● EXERCISE INSTRUCTIONS
Every line in the records below between the one holding "38394 | 48.16 |" and the one holding "13961 | 57.53 |", inclusive, is to be set down exactly; all other lines are to be left out.
== EXCERPTED DATA ==
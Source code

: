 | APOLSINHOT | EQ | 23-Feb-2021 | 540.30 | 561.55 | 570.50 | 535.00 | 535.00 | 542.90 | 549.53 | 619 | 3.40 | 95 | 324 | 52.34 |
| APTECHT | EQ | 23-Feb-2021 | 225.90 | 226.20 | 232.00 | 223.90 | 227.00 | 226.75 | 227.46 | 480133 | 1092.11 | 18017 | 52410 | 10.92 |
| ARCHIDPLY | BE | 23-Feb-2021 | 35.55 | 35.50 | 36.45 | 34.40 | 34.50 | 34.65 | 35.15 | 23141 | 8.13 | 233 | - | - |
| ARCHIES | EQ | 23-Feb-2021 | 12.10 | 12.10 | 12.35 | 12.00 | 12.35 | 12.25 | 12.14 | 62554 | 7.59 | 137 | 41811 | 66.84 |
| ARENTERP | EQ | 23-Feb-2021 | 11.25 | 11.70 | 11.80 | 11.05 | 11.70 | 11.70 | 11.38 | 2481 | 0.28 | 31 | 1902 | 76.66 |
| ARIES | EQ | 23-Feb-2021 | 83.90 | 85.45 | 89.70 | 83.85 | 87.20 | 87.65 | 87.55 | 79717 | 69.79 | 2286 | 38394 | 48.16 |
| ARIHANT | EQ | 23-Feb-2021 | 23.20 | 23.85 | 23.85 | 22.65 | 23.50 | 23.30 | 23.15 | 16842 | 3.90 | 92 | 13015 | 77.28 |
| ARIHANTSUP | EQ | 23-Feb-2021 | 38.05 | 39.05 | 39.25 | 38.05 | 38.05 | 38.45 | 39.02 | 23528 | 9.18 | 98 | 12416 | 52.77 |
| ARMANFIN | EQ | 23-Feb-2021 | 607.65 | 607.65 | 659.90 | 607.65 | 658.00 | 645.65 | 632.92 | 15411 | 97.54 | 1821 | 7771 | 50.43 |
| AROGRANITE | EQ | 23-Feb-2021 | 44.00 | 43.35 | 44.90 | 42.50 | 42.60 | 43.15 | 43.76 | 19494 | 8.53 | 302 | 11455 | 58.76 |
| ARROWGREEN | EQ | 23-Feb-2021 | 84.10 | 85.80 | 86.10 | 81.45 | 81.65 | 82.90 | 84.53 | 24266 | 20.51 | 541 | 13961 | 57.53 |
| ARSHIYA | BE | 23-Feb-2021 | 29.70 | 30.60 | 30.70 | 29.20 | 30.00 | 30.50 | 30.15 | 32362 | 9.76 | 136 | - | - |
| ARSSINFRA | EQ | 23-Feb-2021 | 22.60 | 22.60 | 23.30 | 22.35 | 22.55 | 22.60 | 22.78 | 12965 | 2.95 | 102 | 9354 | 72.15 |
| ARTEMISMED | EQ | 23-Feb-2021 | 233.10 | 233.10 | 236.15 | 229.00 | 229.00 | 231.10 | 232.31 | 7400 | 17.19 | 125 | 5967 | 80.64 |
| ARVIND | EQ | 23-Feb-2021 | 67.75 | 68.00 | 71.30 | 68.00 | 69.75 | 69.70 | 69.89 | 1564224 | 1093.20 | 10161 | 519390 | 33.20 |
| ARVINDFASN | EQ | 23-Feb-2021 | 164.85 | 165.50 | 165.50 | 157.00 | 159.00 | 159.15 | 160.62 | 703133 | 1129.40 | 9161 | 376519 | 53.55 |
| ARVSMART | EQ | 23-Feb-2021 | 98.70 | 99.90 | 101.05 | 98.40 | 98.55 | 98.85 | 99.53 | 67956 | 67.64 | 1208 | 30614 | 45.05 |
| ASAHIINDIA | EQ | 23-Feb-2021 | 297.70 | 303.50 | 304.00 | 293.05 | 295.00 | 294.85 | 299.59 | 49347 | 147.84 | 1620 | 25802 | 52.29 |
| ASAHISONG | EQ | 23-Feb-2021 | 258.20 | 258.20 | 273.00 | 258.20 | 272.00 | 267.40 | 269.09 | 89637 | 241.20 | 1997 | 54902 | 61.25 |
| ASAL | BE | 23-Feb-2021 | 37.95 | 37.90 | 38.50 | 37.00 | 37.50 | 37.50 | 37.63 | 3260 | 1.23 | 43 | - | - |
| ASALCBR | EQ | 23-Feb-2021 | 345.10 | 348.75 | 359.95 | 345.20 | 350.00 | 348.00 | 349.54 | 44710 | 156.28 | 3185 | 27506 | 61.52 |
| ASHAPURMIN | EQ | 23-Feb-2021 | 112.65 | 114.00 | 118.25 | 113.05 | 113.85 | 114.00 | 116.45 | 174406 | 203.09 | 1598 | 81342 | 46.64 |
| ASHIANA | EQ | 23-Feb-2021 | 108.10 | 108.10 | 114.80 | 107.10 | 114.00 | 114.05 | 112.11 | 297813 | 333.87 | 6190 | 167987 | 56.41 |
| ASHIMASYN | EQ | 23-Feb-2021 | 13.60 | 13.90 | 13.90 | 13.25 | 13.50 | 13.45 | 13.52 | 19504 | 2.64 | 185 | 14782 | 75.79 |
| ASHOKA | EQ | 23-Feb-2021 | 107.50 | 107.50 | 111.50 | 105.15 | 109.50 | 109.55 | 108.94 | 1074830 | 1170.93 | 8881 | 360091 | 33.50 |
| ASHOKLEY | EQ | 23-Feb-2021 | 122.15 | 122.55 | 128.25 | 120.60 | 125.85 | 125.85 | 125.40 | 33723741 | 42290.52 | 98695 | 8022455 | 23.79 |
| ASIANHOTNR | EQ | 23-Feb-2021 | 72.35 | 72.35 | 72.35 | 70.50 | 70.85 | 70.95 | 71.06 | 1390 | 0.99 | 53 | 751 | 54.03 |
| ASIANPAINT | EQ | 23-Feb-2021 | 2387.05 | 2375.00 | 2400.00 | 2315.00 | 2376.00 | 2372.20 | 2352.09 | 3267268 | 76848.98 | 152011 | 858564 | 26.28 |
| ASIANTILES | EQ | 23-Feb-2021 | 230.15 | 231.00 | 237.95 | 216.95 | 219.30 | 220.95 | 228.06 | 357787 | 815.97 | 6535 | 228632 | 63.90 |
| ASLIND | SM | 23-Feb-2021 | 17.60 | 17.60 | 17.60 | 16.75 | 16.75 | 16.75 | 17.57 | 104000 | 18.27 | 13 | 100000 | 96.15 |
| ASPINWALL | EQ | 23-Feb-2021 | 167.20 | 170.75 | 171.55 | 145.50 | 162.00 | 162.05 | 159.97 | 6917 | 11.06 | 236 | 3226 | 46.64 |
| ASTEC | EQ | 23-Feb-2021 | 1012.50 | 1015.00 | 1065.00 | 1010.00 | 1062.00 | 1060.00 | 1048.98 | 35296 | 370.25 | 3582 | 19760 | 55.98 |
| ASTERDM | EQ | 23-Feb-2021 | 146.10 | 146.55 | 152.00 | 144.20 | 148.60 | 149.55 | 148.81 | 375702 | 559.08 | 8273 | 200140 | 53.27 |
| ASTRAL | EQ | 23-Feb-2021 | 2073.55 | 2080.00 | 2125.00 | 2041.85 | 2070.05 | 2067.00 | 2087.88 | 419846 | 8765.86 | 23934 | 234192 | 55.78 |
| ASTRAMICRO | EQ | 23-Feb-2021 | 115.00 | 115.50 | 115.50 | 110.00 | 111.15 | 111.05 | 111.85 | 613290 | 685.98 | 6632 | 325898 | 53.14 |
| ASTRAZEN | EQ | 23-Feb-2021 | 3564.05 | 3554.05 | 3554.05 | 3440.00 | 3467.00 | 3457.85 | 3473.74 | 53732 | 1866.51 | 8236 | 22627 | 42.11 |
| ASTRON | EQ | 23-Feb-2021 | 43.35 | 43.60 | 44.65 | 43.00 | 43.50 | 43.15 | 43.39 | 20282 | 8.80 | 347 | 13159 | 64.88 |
===
● RESULT OF THIS EXERCISE
| ARIES | EQ | 23-Feb-2021 | 83.90 | 85.45 | 89.70 | 83.85 | 87.20 | 87.65 | 87.55 | 79717 | 69.79 | 2286 | 38394 | 48.16 |
| ARIHANT | EQ | 23-Feb-2021 | 23.20 | 23.85 | 23.85 | 22.65 | 23.50 | 23.30 | 23.15 | 16842 | 3.90 | 92 | 13015 | 77.28 |
| ARIHANTSUP | EQ | 23-Feb-2021 | 38.05 | 39.05 | 39.25 | 38.05 | 38.05 | 38.45 | 39.02 | 23528 | 9.18 | 98 | 12416 | 52.77 |
| ARMANFIN | EQ | 23-Feb-2021 | 607.65 | 607.65 | 659.90 | 607.65 | 658.00 | 645.65 | 632.92 | 15411 | 97.54 | 1821 | 7771 | 50.43 |
| AROGRANITE | EQ | 23-Feb-2021 | 44.00 | 43.35 | 44.90 | 42.50 | 42.60 | 43.15 | 43.76 | 19494 | 8.53 | 302 | 11455 | 58.76 |
| ARROWGREEN | EQ | 23-Feb-2021 | 84.10 | 85.80 | 86.10 | 81.45 | 81.65 | 82.90 | 84.53 | 24266 | 20.51 | 541 | 13961 | 57.53 |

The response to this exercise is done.